Based on the evidence presented and the record that is before us, I would be inclined to agree with the Supreme Court of Indiana that the prosecutor did not commit reversible error and the trial court did not abuse his discretion in refusing to grant a mistrial. But what moves me to concur with the court’s affirmance of the district court’s grant of the petition is the unfortunately defective state of the record from the state trial. Without a more reliable record to review, it is an unreasonable application of clearly established federal law to conclude that the prosecutor’s statement constituted harmless error. See Simmons v. Beyer, 44 F.3d 1160, 1170 (3d Cir.1995) (granting conditional writ of ha-beas corpus since defendant was prejudiced by inadequate transcripts that made his claim unreviewable) (citing United States v. Wilson, 16 F.3d 1027, 1031 (9th Cir.1994) (on direct appeal remanding for a new trial because inadequate transcripts precluded review of merits)). I agree with the district court’s conclusion that “... this record simply is not good enough to sustain a state court death penalty conviction.” Ben-Yisrayl, 277 F.Supp.2d at 905. As the district court noted, the original court reporter was having serious emotional problems. The record was a mess, and in spite of a valiant effort of counsel and the trial court to piece it together, it left much to be desired. Because so much of the analysis on the sufficiency of the evidence, the prosecutor’s statement in closing argument, and the many references to other matters throughout the trial are so pivotal, this faulty record does not provide the foundation necessary to render due process to the defendant in this appeal.
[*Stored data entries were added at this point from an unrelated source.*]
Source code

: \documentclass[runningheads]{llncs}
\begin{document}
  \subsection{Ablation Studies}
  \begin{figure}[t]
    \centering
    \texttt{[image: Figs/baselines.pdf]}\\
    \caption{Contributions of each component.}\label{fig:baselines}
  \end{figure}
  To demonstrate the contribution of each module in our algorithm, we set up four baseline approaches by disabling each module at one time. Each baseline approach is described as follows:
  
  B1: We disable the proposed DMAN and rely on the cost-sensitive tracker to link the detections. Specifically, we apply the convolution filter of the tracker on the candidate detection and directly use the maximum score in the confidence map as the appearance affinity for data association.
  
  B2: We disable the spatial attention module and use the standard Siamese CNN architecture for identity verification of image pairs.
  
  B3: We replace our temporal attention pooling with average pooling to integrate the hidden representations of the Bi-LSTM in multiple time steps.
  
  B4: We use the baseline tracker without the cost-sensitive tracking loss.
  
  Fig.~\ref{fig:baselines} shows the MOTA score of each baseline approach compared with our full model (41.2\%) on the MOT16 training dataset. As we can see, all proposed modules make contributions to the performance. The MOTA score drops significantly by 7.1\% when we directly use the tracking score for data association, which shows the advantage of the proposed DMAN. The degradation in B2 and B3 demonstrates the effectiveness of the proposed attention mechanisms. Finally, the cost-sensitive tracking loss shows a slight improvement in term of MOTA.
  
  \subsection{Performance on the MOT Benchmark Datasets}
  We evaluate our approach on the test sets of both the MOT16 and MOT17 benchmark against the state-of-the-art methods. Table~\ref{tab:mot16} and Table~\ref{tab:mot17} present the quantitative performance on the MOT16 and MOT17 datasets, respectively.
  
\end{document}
For many of the reasons stated in the district court’s opinion under the heading *1055“Inaccurate and Unreliable Transcript,” Berir-Yismyl, 277 F.Supp.2d at 905-07, I concur with this court that the district court’s grant of Ben-Yisrayl’s petition for a writ of habeas corpus should be affirmed.

. As the district court noted, "Kevin A. Judge testified that ballistics tests proved that the defendant’s shotgun fired a shell casing recovered at a different murder scene and he testified that all of the shotgun shell fragments recovered from all of the murder scenes (charged and uncharged) contained number 8 shot with pink .12 gauge power piston wadding.” Ben-Yisrayl, 277 F.Supp.2d at 904.